One of the most frustrating creatures I see at the gym is the cardio-bookworm, recognisable by the book in their hands as the pedal ever so slowly on the recline bike, or meandering along on a treadmill while flipping through the pages of a magazine. You’d think they were on a stroll through the countryside instead of at the gym in the middle of a ‘workout’.

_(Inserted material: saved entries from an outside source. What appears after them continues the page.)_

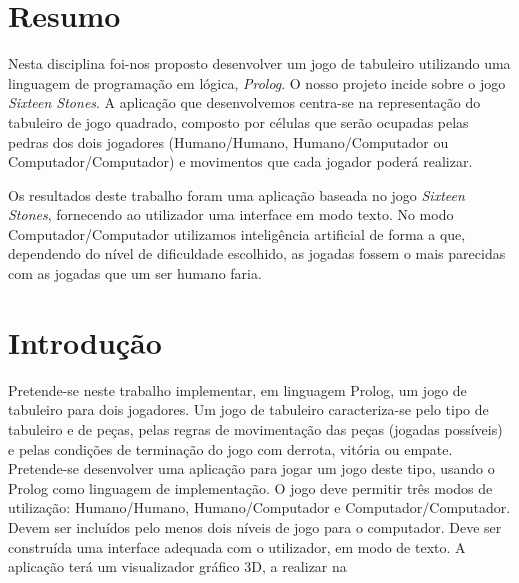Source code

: \documentclass[a4paper]{article}
\begin{document}

\newpage

\section*{Resumo}

Nesta disciplina foi-nos proposto desenvolver um jogo de tabuleiro utilizando uma linguagem de programação em lógica, \textit{Prolog}. O nosso projeto incide sobre o jogo \textit{Sixteen Stones}. A aplicação que desenvolvemos centra-se na representação do tabuleiro de jogo quadrado, composto por células que serão ocupadas pelas pedras dos dois jogadores (Humano/Humano, Humano/Computador ou Computador/Computador) e movimentos que cada jogador poderá realizar.

Os resultados deste trabalho foram uma aplicação baseada no jogo \textit{Sixteen Stones}, fornecendo ao utilizador uma interface em modo texto. No modo Computador/Computador utilizamos inteligência artificial de forma a que, dependendo do nível de dificuldade escolhido, as jogadas fossem o mais parecidas com as jogadas que um ser humano faria.

\newpage

\tableofcontents



\newpage

\section{Introdução}

Pretende-se neste trabalho implementar, em linguagem Prolog, um jogo de tabuleiro para dois jogadores. Um jogo de tabuleiro caracteriza-se pelo tipo de tabuleiro e de peças, pelas regras de movimentação das peças (jogadas possíveis) e pelas condições de terminação do jogo com derrota, vitória ou empate. Pretende-se desenvolver uma aplicação para jogar um jogo deste tipo, usando o Prolog como linguagem de implementação. O jogo deve permitir três modos de utilização: Humano/Humano, Humano/Computador e Computador/Computador. Devem ser incluídos pelo menos dois níveis de jogo para o computador. Deve ser construída uma interface adequada com o utilizador, em modo de texto.
A aplicação terá um visualizador gráfico 3D, a realizar na
\end{document}
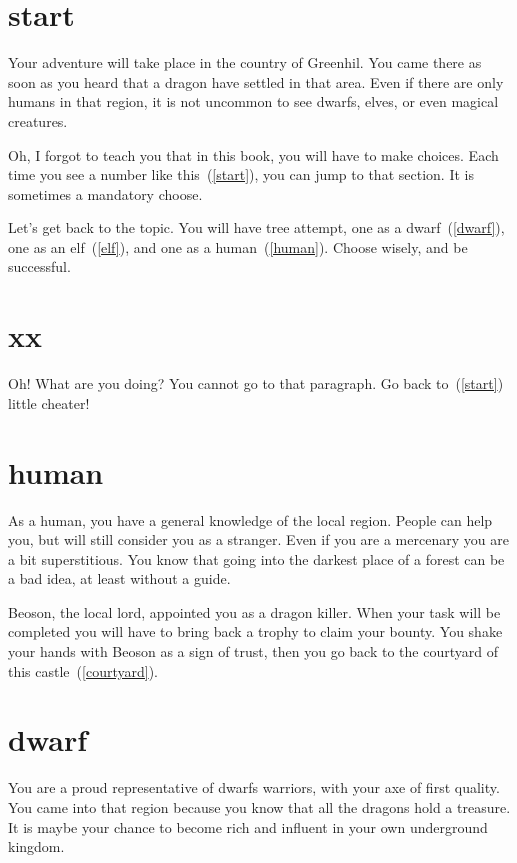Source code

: \section{start}

Your adventure will take place in the country of Greenhil. You came there as soon
as you heard that a dragon have settled in that area. Even if there are only
humans in that region, it is not uncommon to see dwarfs, elves, or even magical
creatures.

Oh, I forgot to teach you that in this book, you will have to make choices. Each
time you see a number like this~(\ref{start}), you can jump to that section.
It is sometimes a mandatory choose.

Let's get back to the topic. You will have tree attempt, one as a
dwarf~(\ref{dwarf}), one as an elf~(\ref{elf}), and one as a
human~(\ref{human}). Choose wisely, and be successful.

\section{xx}

Oh! What are you doing? You cannot go to that paragraph. Go back
to~(\ref{start}) little cheater!

\section{human}

As a human, you have a general knowledge of the local region. People can help
you, but will still consider you as a stranger. Even if you are a mercenary you
are a bit superstitious. You know that going into the darkest place of a forest
can be a bad idea, at least without a guide.

Beoson, the local lord, appointed you as a dragon killer. When your task will be
completed you will have to bring back a trophy to claim your bounty. You shake
your hands with Beoson as a sign of trust, then you go back to the courtyard of
this castle~(\ref{courtyard}).

\section{dwarf}

You are a proud representative of dwarfs warriors, with your axe of first
quality. You came into that region because you know that all the dragons hold a
treasure. It is maybe your chance to become rich and influent in your own
underground kingdom.

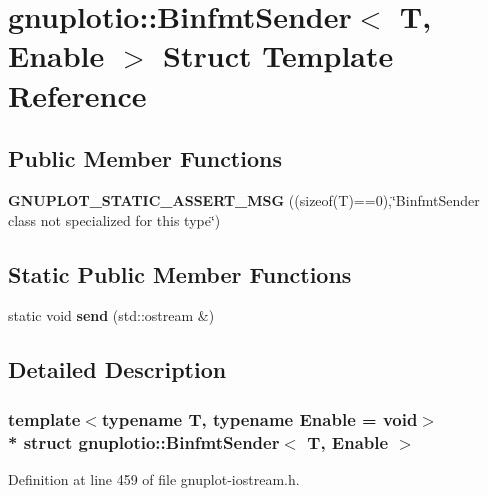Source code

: \hypertarget{structgnuplotio_1_1_binfmt_sender}{}\section{gnuplotio\+:\+:Binfmt\+Sender$<$ T, Enable $>$ Struct Template Reference}
\label{structgnuplotio_1_1_binfmt_sender}
\subsection*{Public Member Functions}
\begin{DoxyCompactItemize}
\item 
{\bfseries G\+N\+U\+P\+L\+O\+T\+\_\+\+S\+T\+A\+T\+I\+C\+\_\+\+A\+S\+S\+E\+R\+T\+\_\+\+M\+SG} ((sizeof(T)==0),\char`\"{}Binfmt\+Sender class not specialized for this type\char`\"{})\hypertarget{structgnuplotio_1_1_binfmt_sender_ab0b554a2e81309917b2fa6f480e2a8e2}{}\label{structgnuplotio_1_1_binfmt_sender_ab0b554a2e81309917b2fa6f480e2a8e2}

\end{DoxyCompactItemize}
\subsection*{Static Public Member Functions}
\begin{DoxyCompactItemize}
\item 
static void {\bfseries send} (std\+::ostream \&)\hypertarget{structgnuplotio_1_1_binfmt_sender_a762010e3172c02e981252f93185b29c8}{}\label{structgnuplotio_1_1_binfmt_sender_a762010e3172c02e981252f93185b29c8}

\end{DoxyCompactItemize}


\subsection{Detailed Description}
\subsubsection*{template$<$typename T, typename Enable = void$>$\\*
struct gnuplotio\+::\+Binfmt\+Sender$<$ T, Enable $>$}



Definition at line 459 of file gnuplot-\/iostream.\+h.


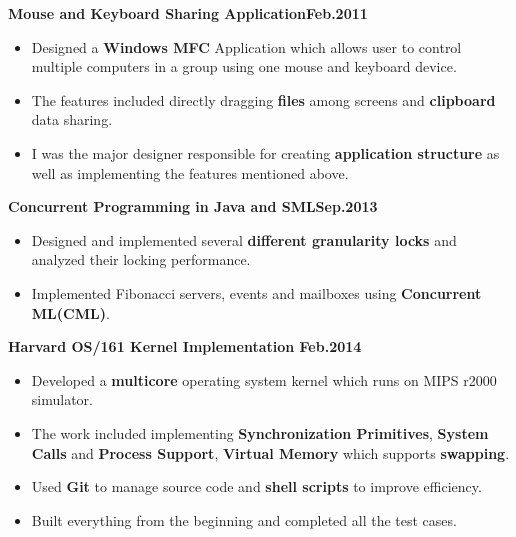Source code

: \documentclass{myres}
\begin{document}
{
	\par
	\textbf{Mouse and Keyboard Sharing Application\hfill Feb.2011}
	\begin{itemize}[topsep=0pt, leftmargin=0.2in] \itemsep -5pt
			\item Designed a \textbf{Windows MFC} Application which allows user to control multiple computers in a group using one mouse and keyboard device. 
			\item The features included directly dragging \textbf{files} among screens and \textbf{clipboard} data sharing. 
		\item I was the major designer responsible for creating \textbf{application structure} as well as implementing the
					features mentioned above.
	\end{itemize}

	\par
	\smallskip

	\textbf{Concurrent Programming in Java and SML\hfill Sep.2013}
	\begin{itemize}[topsep=0pt, leftmargin=0.2in] \itemsep -5pt
			\item Designed and implemented several \textbf{different granularity locks} and analyzed their locking performance.
		\item Implemented Fibonacci servers, events and mailboxes using \textbf{Concurrent ML(CML)}.
	\end{itemize}

	\par
	\smallskip

	\textbf{Harvard OS/161 Kernel Implementation \hfill Feb.2014}
	\begin{itemize}[topsep=0pt, leftmargin=0.2in] \itemsep -5pt
			\item Developed a \textbf{multicore} operating system kernel which runs on MIPS r2000 simulator.
		\item The work included implementing \textbf{Synchronization Primitives}, \textbf{System Calls} and \textbf{Process Support},
			\textbf{Virtual Memory} which supports \textbf{swapping}.
		\item Used \textbf{Git} to manage source code and \textbf{shell scripts} to improve efficiency.
		\item Built everything from the beginning and completed all the test cases. 
	\end{itemize}

	\par
	\smallskip

}
\end{document}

Now, don’t get me wrong, there’s not much I love better than getting stuck into a good book (or pretty much any book for that matter) but there’s a time and a place for it. And – in my humble opinion – the gym is not that place. One of the excuses I’ve heard for this (kinda odd) behaviour is that cardio is ‘boring’ – and I won’t deny that for many people, pounding away on the treadmill isn’t exactly fun. But there is a very simple way to counteract this boredom, and that’s with interval training. Interval training is a hugely effective way to burn a lot of calories fast, and as a bonus, you’ll keep on burning them long after the session is over! You can read more about it here.
Anyway, I thought it was time I put together a new interval-style cardio session for all you gym-goers out there. Obviously it can be adapted depending on what equipment you’ve got at your disposal, but I’ve chosen the treadmill (my favourite) and the rower (least favourite – would prefer to gouge out my eyes than use it but know it’s good for me).
And the workout goes like this:
1. Rowing machine
10 seconds work – 20 seconds relax
20 seconds work – 20 seconds relax
30 seconds work – 20 seconds relax
40 seconds work – 20 seconds relax
30 seconds work – 20 seconds relax
20 seconds work – 20 seconds relax
10 seconds work – Finished
You’ll notice I’ve said ‘relax’ not ‘rest’ here. The idea is to keep rowing, but slow down to a speed that allows your heart rate to start falling.
2. Treadmill
(Round 1)
30 seconds work – 30 seconds rest
45 seconds work – 30 seconds rest
1 minute work – 30 seconds rest
1min 15 secs work – 30 seconds rest
1min 30 secs work – Two minutes rest
(Round 2)
Increase ‘work’ speed by at least 1km/hr
1min 30 secs work – 30 seconds rest
1min 15 secs work – 30 seconds rest
1 minute work – 30 seconds rest
45 seconds work – 30 seconds rest
30 seconds work – Finished
3. (Back to the) Rowing machine
10 seconds work – 20 seconds relax
20 seconds work – 20 seconds relax
30 seconds work – 20 seconds relax
40 seconds work – 20 seconds relax
30 seconds work – 20 seconds relax
20 seconds work – 20 seconds relax
10 seconds work – Finished
WORKOUT DONE
You can be in and out of the gym in 30 minutes – just leave your magazine at home.
Happy Monday! xx
it makes me crazy! i just posted about this topic on facebook this morning. i swear some people are not even breaking a sweat! lol
Hahaha that’s hilarious – I’m glad it’s not just me or this post would have been a little awkward! I’m embarrassed to say that I tried running with a magazine once (many MANY years ago) and all it did was give me a headache. I learnt my lesson though – running and reading are not supposed to go together.
I love your comment about the rower! I always aim to start out a cardio session with a 1 km row and HATE that bastard. Which is when I remind myself it means it works….
Yes totally! The exercises I hate are the ones that I try to force myself to do regularly cos I know they must be working my weaknesses!